# [Assignment]
Set down each entry exactly as given; pictures should not appear in the copy.

Entries provided START

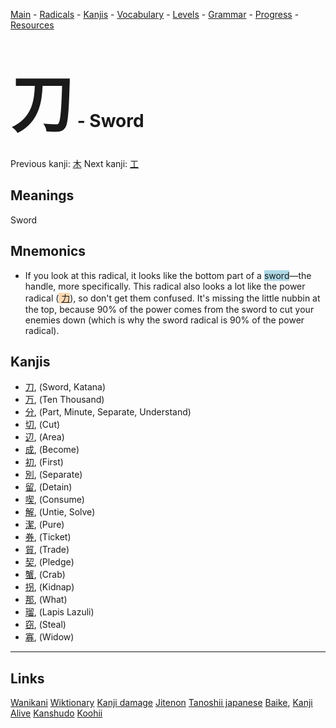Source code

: <style> bigfont {font-size: 100px}</style>


[Main](../README.md) -
[Radicals](../radicals.md) -
[Kanjis](../kanjis.md) -
[Vocabulary](../vocabulary.md) -
[Levels](../levels.md) -
[Grammar](../grammar.md) - 
[Progress](../progress.md) -
[Resources](../resources.md)
# <bigfont> 刀</bigfont> - Sword 

Previous kanji: [木](木.md) Next kanji: [工](工.md) 

## Meanings
 Sword
## Mnemonics
 * If you look at this radical, it looks like the bottom part of a <span style="background-color:#ADD8E6"> sword</span>—the handle, more specifically. This radical also looks a lot like the power radical (<span style="background-color:#fed8b1"> [力](https://jisho.org/search/力)</span>), so don't get them confused. It's missing the little nubbin at the top, because 90% of the power comes from the sword to cut your enemies down (which is why the sword radical is 90% of the power radical).


## Kanjis
 * [刀](../kanjis/刀.md), (Sword, Katana)
* [万](../kanjis/万.md), (Ten Thousand)
* [分](../kanjis/分.md), (Part, Minute, Separate, Understand)
* [切](../kanjis/切.md), (Cut)
* [辺](../kanjis/辺.md), (Area)
* [成](../kanjis/成.md), (Become)
* [初](../kanjis/初.md), (First)
* [別](../kanjis/別.md), (Separate)
* [留](../kanjis/留.md), (Detain)
* [喫](../kanjis/喫.md), (Consume)
* [解](../kanjis/解.md), (Untie, Solve)
* [潔](../kanjis/潔.md), (Pure)
* [券](../kanjis/券.md), (Ticket)
* [貿](../kanjis/貿.md), (Trade)
* [契](../kanjis/契.md), (Pledge)
* [蟹](../kanjis/蟹.md), (Crab)
* [拐](../kanjis/拐.md), (Kidnap)
* [那](../kanjis/那.md), (What)
* [瑠](../kanjis/瑠.md), (Lapis Lazuli)
* [窃](../kanjis/窃.md), (Steal)
* [寡](../kanjis/寡.md), (Widow)



---


## Links 


[Wanikani](https://www.wanikani.com/kanji/刀)
[Wiktionary](https://en.wiktionary.org/wiki/刀)
[Kanji damage](http://www.kanjidamage.com/kanji/search?utf8=✓&q=刀)
[Jitenon](https://jitenon.com/kanji/刀)
[Tanoshii japanese](https://www.tanoshiijapanese.com/dictionary/kanji.cfm?k=刀)
[Baike](https://baike.baidu.com/item/刀),
[Kanji Alive](https://app.kanjialive.com/刀)
[Kanshudo](https://www.kanshudo.com/searchmn?q=刀)
[Koohii](https://kanji.koohii.com/study/kanji/刀)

Entries provided END

# [Answer to the exercise]
Source code

: <style> bigfont {font-size: 100px}</style>


[Main](../README.md) -
[Radicals](../radicals.md) -
[Kanjis](../kanjis.md) -
[Vocabulary](../vocabulary.md) -
[Levels](../levels.md) -
[Grammar](../grammar.md) - 
[Progress](../progress.md) -
[Resources](../resources.md)
# <bigfont> 刀</bigfont> - Sword 

Previous kanji: [木](木.md) Next kanji: [工](工.md) 

## Meanings
 Sword
## Mnemonics
 * If you look at this radical, it looks like the bottom part of a <span style="background-color:#ADD8E6"> sword</span>—the handle, more specifically. This radical also looks a lot like the power radical (<span style="background-color:#fed8b1"> [力](https://jisho.org/search/力)</span>), so don't get them confused. It's missing the little nubbin at the top, because 90% of the power comes from the sword to cut your enemies down (which is why the sword radical is 90% of the power radical).


## Kanjis
 * [刀](../kanjis/刀.md), (Sword, Katana)
* [万](../kanjis/万.md), (Ten Thousand)
* [分](../kanjis/分.md), (Part, Minute, Separate, Understand)
* [切](../kanjis/切.md), (Cut)
* [辺](../kanjis/辺.md), (Area)
* [成](../kanjis/成.md), (Become)
* [初](../kanjis/初.md), (First)
* [別](../kanjis/別.md), (Separate)
* [留](../kanjis/留.md), (Detain)
* [喫](../kanjis/喫.md), (Consume)
* [解](../kanjis/解.md), (Untie, Solve)
* [潔](../kanjis/潔.md), (Pure)
* [券](../kanjis/券.md), (Ticket)
* [貿](../kanjis/貿.md), (Trade)
* [契](../kanjis/契.md), (Pledge)
* [蟹](../kanjis/蟹.md), (Crab)
* [拐](../kanjis/拐.md), (Kidnap)
* [那](../kanjis/那.md), (What)
* [瑠](../kanjis/瑠.md), (Lapis Lazuli)
* [窃](../kanjis/窃.md), (Steal)
* [寡](../kanjis/寡.md), (Widow)



---


## Links 


[Wanikani](https://www.wanikani.com/kanji/刀)
[Wiktionary](https://en.wiktionary.org/wiki/刀)
[Kanji damage](http://www.kanjidamage.com/kanji/search?utf8=✓&q=刀)
[Jitenon](https://jitenon.com/kanji/刀)
[Tanoshii japanese](https://www.tanoshiijapanese.com/dictionary/kanji.cfm?k=刀)
[Baike](https://baike.baidu.com/item/刀),
[Kanji Alive](https://app.kanjialive.com/刀)
[Kanshudo](https://www.kanshudo.com/searchmn?q=刀)
[Koohii](https://kanji.koohii.com/study/kanji/刀)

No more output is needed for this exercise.